Mods with principal reduction will never happen on a large scale. There will be so much squabbling over what is the “market value”, and so on. People act like complete a-holes over $20.00 discounts, imagine what’s going to happen when a note holder and a homeowner try to agree on a “haircut”.
Here is a solution. Tax renters double what they are paying now and use that money to just give the homes free and clear to the folks who are 3 months behind on their mortgage payments. You know the saying.. “these are desperate times and fairness cannot be the reason we make decisions” Of course once crime increases double and no one is charitable anymore don’t blame the folks living in mcmansions for free..
Nic, excellent idea.

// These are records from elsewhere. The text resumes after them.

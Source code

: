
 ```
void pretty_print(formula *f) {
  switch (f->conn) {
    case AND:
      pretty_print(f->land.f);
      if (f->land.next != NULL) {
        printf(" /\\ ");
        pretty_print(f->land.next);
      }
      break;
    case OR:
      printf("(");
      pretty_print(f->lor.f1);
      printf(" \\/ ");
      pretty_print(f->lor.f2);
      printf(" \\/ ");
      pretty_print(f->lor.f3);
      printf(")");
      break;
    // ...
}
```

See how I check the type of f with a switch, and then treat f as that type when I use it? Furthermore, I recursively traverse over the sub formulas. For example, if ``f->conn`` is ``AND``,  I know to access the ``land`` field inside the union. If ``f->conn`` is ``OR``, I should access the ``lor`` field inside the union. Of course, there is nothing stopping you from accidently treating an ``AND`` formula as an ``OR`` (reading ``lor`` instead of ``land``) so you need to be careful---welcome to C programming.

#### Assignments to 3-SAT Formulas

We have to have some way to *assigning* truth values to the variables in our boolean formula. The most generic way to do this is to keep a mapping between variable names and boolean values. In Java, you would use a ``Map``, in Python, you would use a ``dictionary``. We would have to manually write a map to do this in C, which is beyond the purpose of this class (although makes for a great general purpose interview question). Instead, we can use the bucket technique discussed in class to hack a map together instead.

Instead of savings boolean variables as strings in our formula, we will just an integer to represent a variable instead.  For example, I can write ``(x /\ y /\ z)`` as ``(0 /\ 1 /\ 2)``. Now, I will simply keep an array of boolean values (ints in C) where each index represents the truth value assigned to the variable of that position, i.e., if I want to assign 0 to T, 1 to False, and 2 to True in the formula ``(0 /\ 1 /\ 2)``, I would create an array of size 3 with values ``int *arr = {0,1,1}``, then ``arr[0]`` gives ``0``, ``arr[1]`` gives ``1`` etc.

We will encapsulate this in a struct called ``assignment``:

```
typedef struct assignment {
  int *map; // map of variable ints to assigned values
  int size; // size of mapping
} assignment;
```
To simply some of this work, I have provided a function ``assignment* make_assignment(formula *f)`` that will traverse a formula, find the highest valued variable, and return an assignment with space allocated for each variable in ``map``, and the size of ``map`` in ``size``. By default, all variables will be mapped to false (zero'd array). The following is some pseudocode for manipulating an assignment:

It gathers a nice punch to throw at those who protest that they would rather socialize the mortgage holders’ losses than the banks. Hello? We have already undergone enormous socialization of the losses of the banksters. We no longer have an either-or option. Moreover, under the plan of creating a taxpayer subsidized plan to socialize the losses of the mortgage holders, the taxpayer is still being robbed to cover the losses of the banks.
Seriously if principal writedowns make sense for the banks in a cost benefit analysis v. foreclosure, then let ’em at it….without crying for taxpayer subsidies. I think the public has the stockholder leverage to force debt forgiveness at the banks’ expense entirely. A KISS solution.
If the banks become “more insolvent” as a result, perhaps they can be as successful as AIG in reclaiming bonuses paid and otherwise display their financial innovation prowess.
And why does the government (i.e., the taxpayer) not participate in gains, if any, when the property is sold? Without my tax money on the line to guarantee half the principal, lenders don’t recover. So where’s my cut?
I continue to fail to see why it is my responsibility to backstop unrealistic promises third parties made to each other, often knowing that the promises were worth less than face value.
I’ve not yet seen any discussion on the negative aspects of equity kickers on the signing homeowner, and I suspect few will be properly cautioned in advance of what they are. In future cases of distressed sale when one of these exists, a lot of folks will really wish they had simply walked away instead.